My Aunt Margaret
Struck again by how profound the pastoral office is. I took friday off to do little and catch up on a few things I needed to catch up on. But the day was a mixed one.
By early afternoon the phone call came through that my aunt Margaret only had hours left. The damned cancer had finally got her and she was slowly letting go in the hospice. My Mam phoned tearful from just outside the room where Margaret lay surrounded by her young children. Mam spoke of how she and dad were the oldest there looking around at all these youngsters who had carried the enormity of this passing for 18 months and wondering what would become of them.
She spoke of the skill and gentle wisdom of the medical staff, so accustomed to this most profound of moments that they can recognise when it is Time. ‘She’s in the valley now,’ my Mam said, and I could barely keep my voice together.
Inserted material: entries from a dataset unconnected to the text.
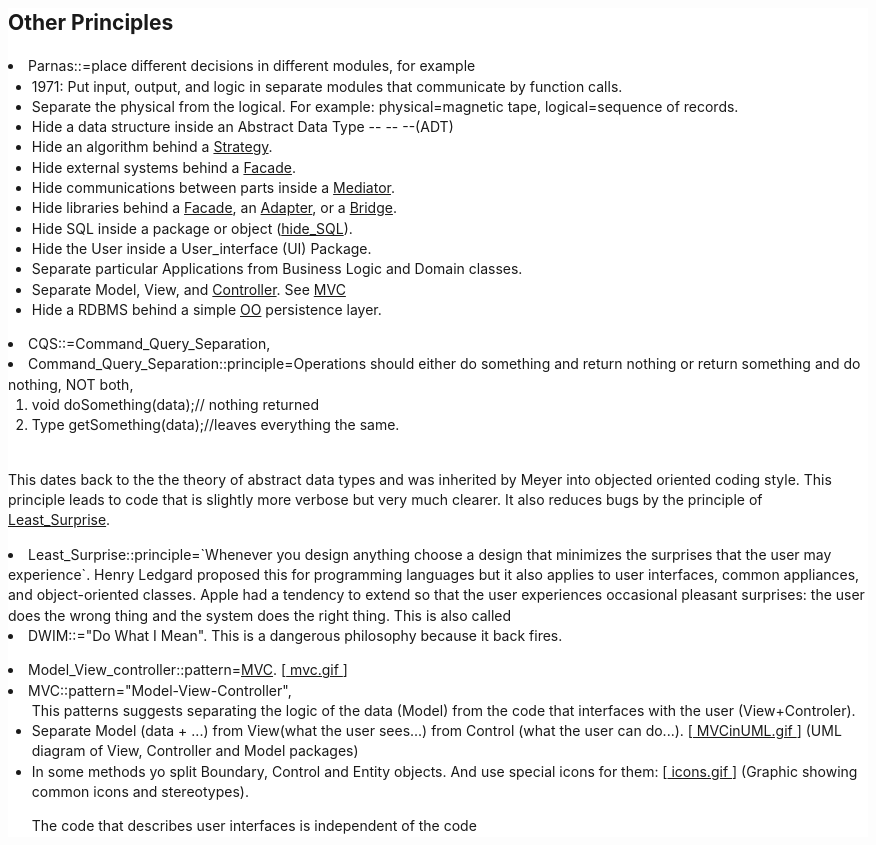 <p>
</p><h2><a name="Other Principles">Other Principles</a></h2>
</li><li><a name="Parnas">Parnas</a>::=<span class="InlineFormula">place different decisions in different modules</span>, for example
<ul class="Set">
<li>1971: Put input, output, and logic in separate modules that communicate by function calls.
</li><li>Separate the physical from the logical.  For example: physical=magnetic tape,
logical=sequence of records.
</li><li>Hide a data structure inside an Abstract Data Type -- -- --(<a name="ADT">ADT</a>)<br>
</li><li>Hide an algorithm behind a <a href="#Strategy">Strategy</a>.
</li><li>Hide external systems behind a <a href="#Facade">Facade</a>.
</li><li>Hide communications between parts inside a <a href="#Mediator">Mediator</a>.
</li><li>Hide libraries behind a <a href="#Facade">Facade</a>, an <a href="#Adapter">Adapter</a>, or a <a href="#Bridge">Bridge</a>.
</li><li>Hide SQL inside a package or object (<a href="#hide_SQL">hide_SQL</a>).
</li><li>Hide the User inside a User_interface (UI) Package.
</li><li>Separate particular Applications from Business Logic and Domain classes.
</li><li>Separate Model, View, and <a href="#Controller">Controller</a>. See <a href="#MVC">MVC</a>
</li><li>Hide a RDBMS behind a simple <a href="#OO">OO</a> persistence layer.
</li></ul>
<p>
</p></li><li><a name="CQS">CQS</a>::=Command_Query_Separation,
</li><li><a name="Command_Query_Separation">Command_Query_Separation</a>::principle=<span class="InlineFormula">Operations should either do something and return nothing or return something and do nothing, NOT both</span>,
<br><ol class="List">
<li>void doSomething(data);// nothing returned
</li><li>Type getSomething(data);//leaves everything the same.
</li></ol><br>
This dates back to the the theory of abstract data types and was
inherited by Meyer into objected oriented  coding style.
This principle leads to code that is slightly more verbose
but very much clearer.  It also reduces bugs by the principle of
<a href="#Least_Surprise">Least_Surprise</a>.
<p>
</p></li><li><a name="Least_Surprise">Least_Surprise</a>::principle=`Whenever you design anything choose a design that
minimizes the surprises that the user may experience`.
Henry Ledgard proposed this for programming languages but it
also applies to user interfaces, common appliances, and object-oriented
classes.  Apple had a tendency to extend so that the user experiences
occasional pleasant surprises:  the user does the wrong thing
and the system does the right thing.  This is also called
</li><li><a name="DWIM">DWIM</a>::="Do What I Mean".
This is a dangerous philosophy because it back fires.
<p>
</p></li><li><a name="Model_View_controller">Model_View_controller</a>::pattern=<a href="#MVC">MVC</a>.
[<a href="http://www.pns.anl.gov/images/sciandproj/isaw/mvc.gif"> mvc.gif </a>]
</li><li><a name="MVC">MVC</a>::pattern="Model-View-Controller",
<ul class="Set">
This patterns suggests separating
the logic of the data (Model) from the code that interfaces with the user
(View+Controler).
<li>Separate Model (data + ...) from View(what the user sees...) from Control (what the user can do...).
[<a href="MVCinUML.gif"> MVCinUML.gif </a>]
(UML diagram of View, Controller and Model packages)
</li><li>In some methods yo split Boundary, Control and Entity objects.
And use special icons for them:
[<a href="icons.gif"> icons.gif </a>]
(Graphic showing common icons and stereotypes).
<p>
The code that describes user interfaces is independent of the code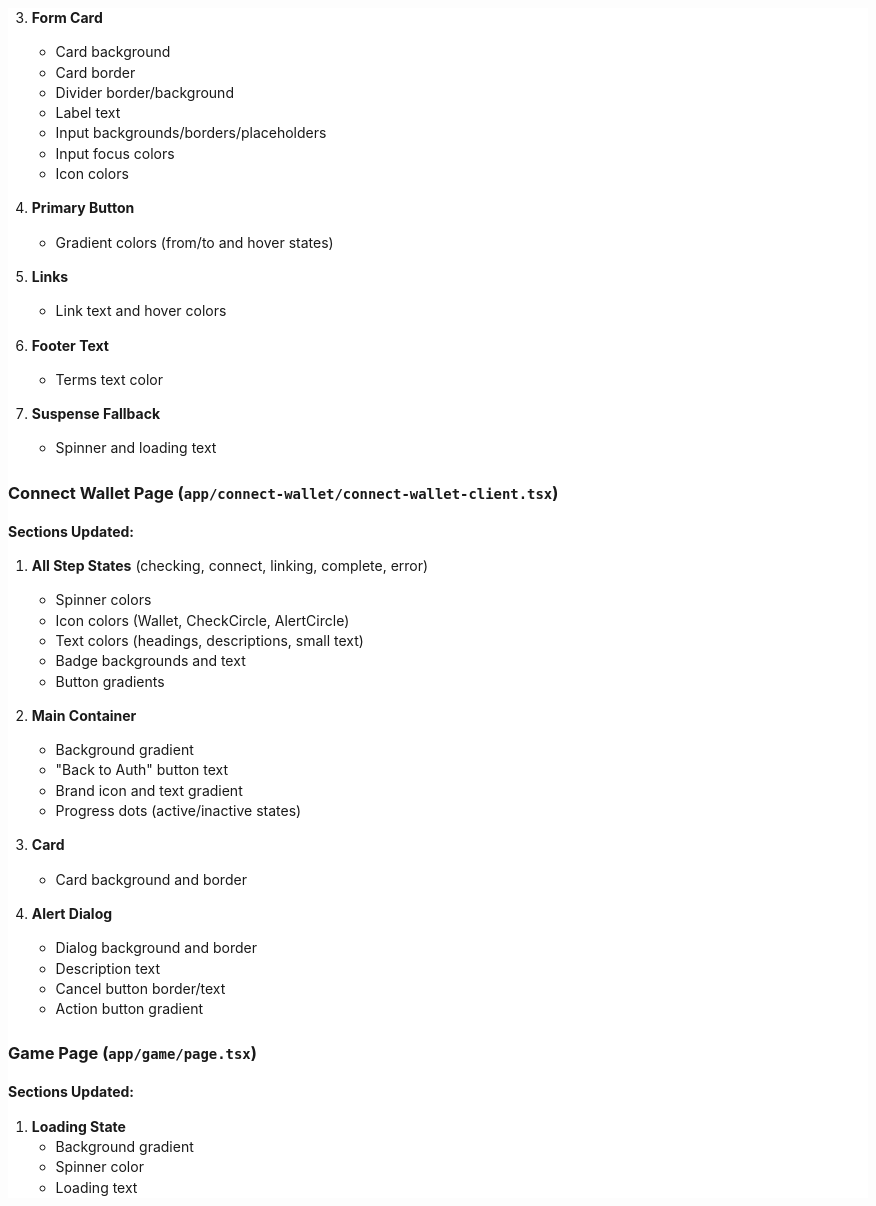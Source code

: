 3. **Form Card**
   - Card background
   - Card border
   - Divider border/background
   - Label text
   - Input backgrounds/borders/placeholders
   - Input focus colors
   - Icon colors

4. **Primary Button**
   - Gradient colors (from/to and hover states)

5. **Links**
   - Link text and hover colors

6. **Footer Text**
   - Terms text color

7. **Suspense Fallback**
   - Spinner and loading text

### Connect Wallet Page (`app/connect-wallet/connect-wallet-client.tsx`)

**Sections Updated:**
1. **All Step States** (checking, connect, linking, complete, error)
   - Spinner colors
   - Icon colors (Wallet, CheckCircle, AlertCircle)
   - Text colors (headings, descriptions, small text)
   - Badge backgrounds and text
   - Button gradients

2. **Main Container**
   - Background gradient
   - "Back to Auth" button text
   - Brand icon and text gradient
   - Progress dots (active/inactive states)

3. **Card**
   - Card background and border

4. **Alert Dialog**
   - Dialog background and border
   - Description text
   - Cancel button border/text
   - Action button gradient

### Game Page (`app/game/page.tsx`)

**Sections Updated:**
1. **Loading State**
   - Background gradient
   - Spinner color
   - Loading text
I was struck again by how enormous a privilege and a burden it is to walk with the dying as far as one can before letting them go the last way alone. To stand on the threshold of another existence before turning back to face this one.
Margaret was the aunt most closest in age to me when I was growing up. She and Eddie were twins and 10 years or so separated us. So visiting Nana’s and sleeping over in Eddie’s room was really like being with a big brother and sister.
She had her share of troubles, as we all do, and maybe more than most. And though this is a release for Margaret, it’s not easy for the rest of us.